= BRIEF =
Look through the material beneath and copy each line with the word "plans".

= DATA PROVIDED =
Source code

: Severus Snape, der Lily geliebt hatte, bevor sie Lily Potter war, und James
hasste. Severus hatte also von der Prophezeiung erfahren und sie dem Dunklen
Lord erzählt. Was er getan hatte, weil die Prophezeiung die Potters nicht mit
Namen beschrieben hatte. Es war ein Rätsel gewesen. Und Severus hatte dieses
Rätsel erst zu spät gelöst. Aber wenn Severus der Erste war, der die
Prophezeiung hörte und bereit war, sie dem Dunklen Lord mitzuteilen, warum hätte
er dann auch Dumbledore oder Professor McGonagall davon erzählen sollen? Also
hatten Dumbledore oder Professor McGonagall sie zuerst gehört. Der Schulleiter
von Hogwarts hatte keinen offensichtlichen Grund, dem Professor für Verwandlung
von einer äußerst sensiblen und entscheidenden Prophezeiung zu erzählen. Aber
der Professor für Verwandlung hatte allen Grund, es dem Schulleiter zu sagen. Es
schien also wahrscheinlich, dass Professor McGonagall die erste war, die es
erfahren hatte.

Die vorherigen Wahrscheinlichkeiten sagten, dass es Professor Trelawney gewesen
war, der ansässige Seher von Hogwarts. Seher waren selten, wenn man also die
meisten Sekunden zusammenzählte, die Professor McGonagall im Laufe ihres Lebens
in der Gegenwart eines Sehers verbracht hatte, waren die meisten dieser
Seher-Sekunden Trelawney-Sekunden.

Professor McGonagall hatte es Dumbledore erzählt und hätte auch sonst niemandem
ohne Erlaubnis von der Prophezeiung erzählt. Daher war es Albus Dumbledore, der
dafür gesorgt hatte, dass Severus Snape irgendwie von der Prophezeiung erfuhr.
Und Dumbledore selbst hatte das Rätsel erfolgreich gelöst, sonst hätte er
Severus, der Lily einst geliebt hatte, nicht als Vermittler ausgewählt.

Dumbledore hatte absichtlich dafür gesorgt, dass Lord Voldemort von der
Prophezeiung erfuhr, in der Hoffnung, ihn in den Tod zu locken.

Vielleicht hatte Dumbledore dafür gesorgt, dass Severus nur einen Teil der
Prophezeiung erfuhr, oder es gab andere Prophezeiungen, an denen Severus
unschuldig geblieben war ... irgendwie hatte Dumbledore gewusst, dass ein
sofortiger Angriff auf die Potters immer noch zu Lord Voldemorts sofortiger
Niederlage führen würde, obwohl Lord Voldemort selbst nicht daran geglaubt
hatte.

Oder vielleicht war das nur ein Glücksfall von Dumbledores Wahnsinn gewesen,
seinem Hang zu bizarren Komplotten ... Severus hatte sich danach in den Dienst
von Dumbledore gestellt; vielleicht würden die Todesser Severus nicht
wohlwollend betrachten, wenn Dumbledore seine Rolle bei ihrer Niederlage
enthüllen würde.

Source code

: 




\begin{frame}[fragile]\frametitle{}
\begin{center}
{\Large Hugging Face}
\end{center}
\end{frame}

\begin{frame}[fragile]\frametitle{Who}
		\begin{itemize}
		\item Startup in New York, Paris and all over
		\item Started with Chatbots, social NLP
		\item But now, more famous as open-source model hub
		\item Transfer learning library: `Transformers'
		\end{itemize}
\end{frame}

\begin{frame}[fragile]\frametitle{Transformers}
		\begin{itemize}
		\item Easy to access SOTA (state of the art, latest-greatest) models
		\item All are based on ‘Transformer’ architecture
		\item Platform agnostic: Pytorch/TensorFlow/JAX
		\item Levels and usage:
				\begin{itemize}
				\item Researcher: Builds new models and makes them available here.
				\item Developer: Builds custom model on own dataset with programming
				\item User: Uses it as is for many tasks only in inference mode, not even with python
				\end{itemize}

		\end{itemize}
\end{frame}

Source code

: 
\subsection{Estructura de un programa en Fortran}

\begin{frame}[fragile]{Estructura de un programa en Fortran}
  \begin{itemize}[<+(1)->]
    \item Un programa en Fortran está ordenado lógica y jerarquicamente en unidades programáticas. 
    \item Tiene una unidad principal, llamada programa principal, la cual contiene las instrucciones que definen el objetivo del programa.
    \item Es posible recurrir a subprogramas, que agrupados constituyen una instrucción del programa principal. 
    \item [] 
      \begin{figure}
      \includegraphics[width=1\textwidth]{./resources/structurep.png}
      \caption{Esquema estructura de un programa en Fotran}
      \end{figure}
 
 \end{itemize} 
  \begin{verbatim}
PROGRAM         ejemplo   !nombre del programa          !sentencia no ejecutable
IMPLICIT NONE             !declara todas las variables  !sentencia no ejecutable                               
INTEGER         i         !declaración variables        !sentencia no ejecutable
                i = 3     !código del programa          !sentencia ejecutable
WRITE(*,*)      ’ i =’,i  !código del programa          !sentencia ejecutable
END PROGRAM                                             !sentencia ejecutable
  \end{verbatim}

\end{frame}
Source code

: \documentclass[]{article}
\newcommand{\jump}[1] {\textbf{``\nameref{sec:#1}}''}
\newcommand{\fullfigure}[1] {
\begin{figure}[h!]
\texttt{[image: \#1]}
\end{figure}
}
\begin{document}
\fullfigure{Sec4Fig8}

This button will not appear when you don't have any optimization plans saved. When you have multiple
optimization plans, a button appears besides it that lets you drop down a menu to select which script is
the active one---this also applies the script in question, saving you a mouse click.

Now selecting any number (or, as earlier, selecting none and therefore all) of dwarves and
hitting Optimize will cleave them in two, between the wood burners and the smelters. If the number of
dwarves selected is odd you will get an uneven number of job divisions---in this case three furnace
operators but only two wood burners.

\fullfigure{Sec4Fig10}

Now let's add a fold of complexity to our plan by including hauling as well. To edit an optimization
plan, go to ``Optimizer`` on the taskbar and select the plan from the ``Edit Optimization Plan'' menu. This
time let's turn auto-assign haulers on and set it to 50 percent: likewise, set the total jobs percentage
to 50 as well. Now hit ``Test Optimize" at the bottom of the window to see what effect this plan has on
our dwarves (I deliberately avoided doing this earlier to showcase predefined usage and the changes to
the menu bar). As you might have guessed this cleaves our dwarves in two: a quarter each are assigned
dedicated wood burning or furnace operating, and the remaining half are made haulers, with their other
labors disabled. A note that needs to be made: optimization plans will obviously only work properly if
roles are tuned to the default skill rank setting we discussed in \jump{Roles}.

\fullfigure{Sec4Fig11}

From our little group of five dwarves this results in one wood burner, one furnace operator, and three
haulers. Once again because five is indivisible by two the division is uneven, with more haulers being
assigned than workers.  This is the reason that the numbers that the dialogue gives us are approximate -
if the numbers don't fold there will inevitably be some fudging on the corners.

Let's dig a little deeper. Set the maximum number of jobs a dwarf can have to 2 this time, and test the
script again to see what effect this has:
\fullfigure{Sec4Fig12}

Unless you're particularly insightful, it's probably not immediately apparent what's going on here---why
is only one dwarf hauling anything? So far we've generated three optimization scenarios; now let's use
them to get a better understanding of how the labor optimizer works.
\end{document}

= RESPONSE TO THIS EXERCISE =
This button will not appear when you don't have any optimization plans saved. When you have multiple
optimization plans, a button appears besides it that lets you drop down a menu to select which script is
labors disabled. A note that needs to be made: optimization plans will obviously only work properly if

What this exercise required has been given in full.